By: Matt Jordan (mjordan) 2014-08-21 09:54:58.327-0500

# The FULL log is helpful. When this occurs, does 'core show channels' list any active channels?
# You can process a REF_DEBUG log to only show the leaked objects, which will be a lot smaller than the full file. In {{contrib/scripts}}, run the following:
{format}
contrib/scripts$ ./refcounter.py -n -f /var/log/asterisk/refs > leaked_skewed.txt
{format}
Attach the resulting file to this issue, which should be a lot smaller than several hundred megabytes.

By: Frankie Chin (fchin) 2014-08-21 21:35:25.720-0500

1. After ending the conference, "core show channels" listed 0 active channels.
2. Running the "refcounter.py" script this time only reduced the size from ~400MB to ~220MB. I'll try attach the "leaked_skewed.txt" to this JIRA issue.

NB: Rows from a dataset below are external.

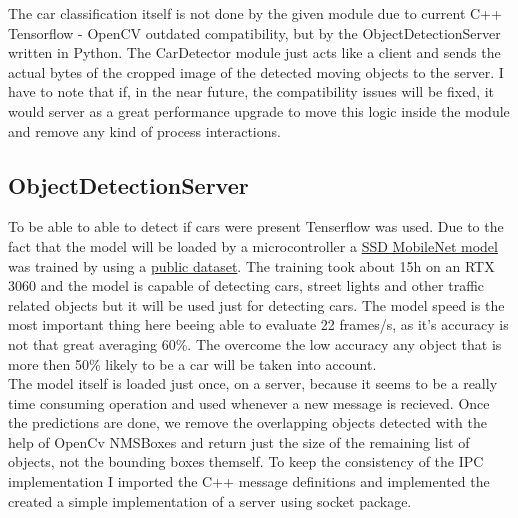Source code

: \documentclass[17pt]{article}
\begin{document}
\indent \indent
The car classification itself is 
not done by the given module due to current C++ Tensorflow - OpenCV outdated compatibility,
but by the ObjectDetectionServer written in Python. The CarDetector module just acts 
like a client and sends the actual bytes of the cropped image of the detected moving objects 
to the server. I have to note that if, in the near future, the compatibility issues
will be fixed, it would server as a great performance upgrade to move this logic
inside the module and remove any kind of process interactions.


\subsection{ObjectDetectionServer} 
\indent \indent
To be able to able to detect if cars were present Tenserflow was used. Due to the fact 
that the model will be loaded by a microcontroller a
\href{https://github.com/tensorflow/models/blob/master/research/object_detection/g3doc/tf2_detection_zoo.md}{SSD MobileNet model}
was trained by using a \href{https://universe.roboflow.com/pedro-azevedo-3c9ol/bdd100k-3zgda/dataset/5}{public dataset}.
The training took about 15h on an RTX 3060 and the model is capable of detecting cars,
street lights and other traffic related objects but it will be used just for detecting cars.
The model speed is the most important thing here beeing able to evaluate 22 frames/s,
as it's accuracy is not that great averaging 60\%. The overcome the low accuracy any object 
that is more then 50\% likely to be a car will be taken into account.\\

\indent {}
The model itself is loaded just once, on a server, because it seems to be a really time consuming 
operation and used whenever a new message is recieved. Once the predictions are done, we 
remove the overlapping objects detected with the help of OpenCv NMSBoxes and return just the size 
of the remaining list of objects, not the bounding boxes themself. To keep the consistency of
the IPC implementation I imported the C++ message definitions and implemented the created a
simple implementation of a server using socket package.  



\pagebreak
\end{document}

Btw, I found a way to avoid this issue, i.e. by turning off CDR logging in "cdr.conf".

By: Frankie Chin (fchin) 2014-08-21 21:41:32.986-0500

The "leaked_skewed.txt" is compressed using 7zip and attached to this issue.

By: Matt Jordan (mjordan) 2014-09-03 10:41:42.212-0500

I have a feeling this is related to ASTERISK-24241. Can you apply the patch on that issue and see if it alleviates some of the problem you're seeing?

By: Frankie Chin (fchin) 2014-09-03 17:41:21.860-0500

Hi Matt, thanks for the update. I'll try out the patch and let you know the outcome.

By: Frankie Chin (fchin) 2014-09-09 18:45:48.769-0500

Matt, I just tested out the patch and it seems working pretty good. The CPU usage was around 30% during the conference and went down to 1% after the conference was ended. "cdr set debug on" was no longer showing endless activities. Thanks a lot!